# WORK INSTRUCTION
Copy exactly the lines of the data below that run from the line holding "by [Apache Airflow](https://airflow.apache.org/)." through the line holding "To get started, you", both ends included.

Plain-text document sources:
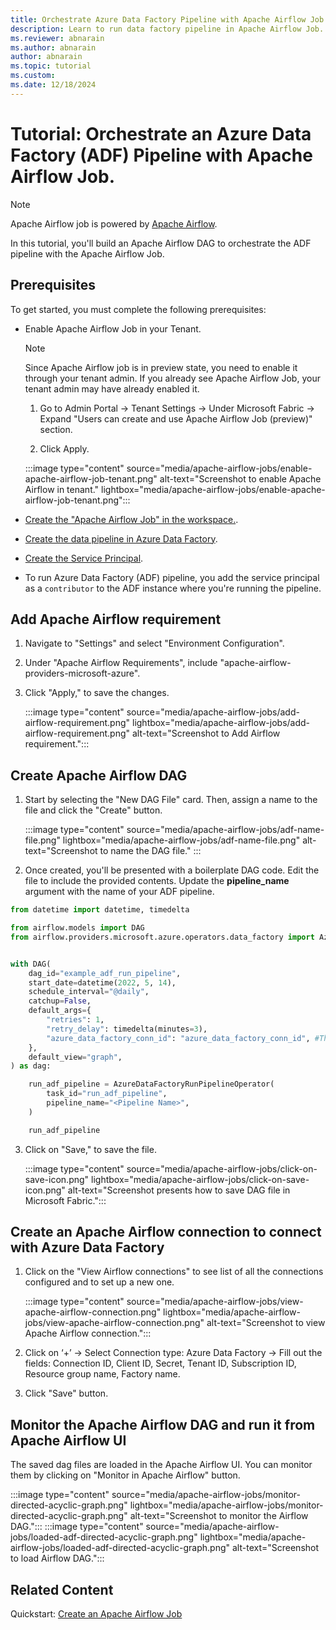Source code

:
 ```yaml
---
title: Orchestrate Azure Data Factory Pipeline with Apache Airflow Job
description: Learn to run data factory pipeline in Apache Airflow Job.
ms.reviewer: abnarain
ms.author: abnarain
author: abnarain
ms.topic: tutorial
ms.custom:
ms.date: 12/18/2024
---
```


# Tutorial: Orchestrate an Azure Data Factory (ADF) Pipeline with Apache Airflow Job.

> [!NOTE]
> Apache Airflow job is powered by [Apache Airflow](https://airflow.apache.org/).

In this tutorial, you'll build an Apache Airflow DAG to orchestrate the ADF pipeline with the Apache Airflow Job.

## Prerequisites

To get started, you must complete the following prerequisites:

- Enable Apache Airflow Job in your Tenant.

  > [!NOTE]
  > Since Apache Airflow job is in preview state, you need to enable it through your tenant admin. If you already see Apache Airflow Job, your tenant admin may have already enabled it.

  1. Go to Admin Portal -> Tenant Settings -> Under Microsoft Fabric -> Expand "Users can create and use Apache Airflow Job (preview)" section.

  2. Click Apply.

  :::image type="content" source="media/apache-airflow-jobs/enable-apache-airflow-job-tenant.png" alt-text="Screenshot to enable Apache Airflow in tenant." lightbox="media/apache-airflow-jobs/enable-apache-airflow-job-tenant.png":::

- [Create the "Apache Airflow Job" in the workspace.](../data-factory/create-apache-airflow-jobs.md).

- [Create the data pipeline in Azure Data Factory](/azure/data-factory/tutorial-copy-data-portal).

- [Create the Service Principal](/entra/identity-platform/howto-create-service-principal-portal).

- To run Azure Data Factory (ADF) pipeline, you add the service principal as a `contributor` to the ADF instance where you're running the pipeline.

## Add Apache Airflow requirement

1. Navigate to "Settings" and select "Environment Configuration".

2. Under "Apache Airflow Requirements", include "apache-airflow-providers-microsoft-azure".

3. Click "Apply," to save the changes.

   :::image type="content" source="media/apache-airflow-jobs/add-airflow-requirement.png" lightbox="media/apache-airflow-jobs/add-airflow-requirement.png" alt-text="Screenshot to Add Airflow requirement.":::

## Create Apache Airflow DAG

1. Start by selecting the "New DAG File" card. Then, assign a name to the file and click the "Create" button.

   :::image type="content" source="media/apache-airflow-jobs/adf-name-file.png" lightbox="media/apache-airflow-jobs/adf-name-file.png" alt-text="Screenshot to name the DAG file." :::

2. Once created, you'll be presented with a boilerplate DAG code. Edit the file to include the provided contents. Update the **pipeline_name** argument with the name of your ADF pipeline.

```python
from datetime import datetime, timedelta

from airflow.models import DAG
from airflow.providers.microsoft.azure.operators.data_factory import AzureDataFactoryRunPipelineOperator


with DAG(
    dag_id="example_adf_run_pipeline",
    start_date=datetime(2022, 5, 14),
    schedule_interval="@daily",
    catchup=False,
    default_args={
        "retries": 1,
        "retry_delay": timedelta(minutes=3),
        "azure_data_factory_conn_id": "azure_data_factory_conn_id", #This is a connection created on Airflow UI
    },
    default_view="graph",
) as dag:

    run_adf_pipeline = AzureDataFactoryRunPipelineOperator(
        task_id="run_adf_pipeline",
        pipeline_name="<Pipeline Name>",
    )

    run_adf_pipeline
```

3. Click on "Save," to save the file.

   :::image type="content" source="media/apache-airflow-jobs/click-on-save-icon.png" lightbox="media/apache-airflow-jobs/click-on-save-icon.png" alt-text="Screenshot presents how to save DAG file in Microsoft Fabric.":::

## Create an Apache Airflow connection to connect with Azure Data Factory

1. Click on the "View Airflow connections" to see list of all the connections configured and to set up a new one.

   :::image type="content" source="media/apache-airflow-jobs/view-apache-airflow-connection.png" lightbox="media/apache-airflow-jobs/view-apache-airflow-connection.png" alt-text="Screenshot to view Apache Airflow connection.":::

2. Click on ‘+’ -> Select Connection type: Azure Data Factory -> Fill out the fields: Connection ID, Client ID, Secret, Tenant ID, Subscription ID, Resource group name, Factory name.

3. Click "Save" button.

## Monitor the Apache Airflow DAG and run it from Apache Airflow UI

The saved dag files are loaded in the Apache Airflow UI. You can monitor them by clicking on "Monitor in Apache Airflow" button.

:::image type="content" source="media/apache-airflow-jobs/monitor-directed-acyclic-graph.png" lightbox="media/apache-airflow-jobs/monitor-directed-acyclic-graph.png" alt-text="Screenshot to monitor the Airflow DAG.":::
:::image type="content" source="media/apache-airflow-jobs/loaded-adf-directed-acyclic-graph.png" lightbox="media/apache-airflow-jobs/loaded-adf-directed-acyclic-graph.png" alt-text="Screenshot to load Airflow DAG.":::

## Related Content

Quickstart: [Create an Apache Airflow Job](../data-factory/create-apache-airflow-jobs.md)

# RESPONSE TO THE TASK
> Apache Airflow job is powered by [Apache Airflow](https://airflow.apache.org/).

In this tutorial, you'll build an Apache Airflow DAG to orchestrate the ADF pipeline with the Apache Airflow Job.

## Prerequisites

To get started, you must complete the following prerequisites:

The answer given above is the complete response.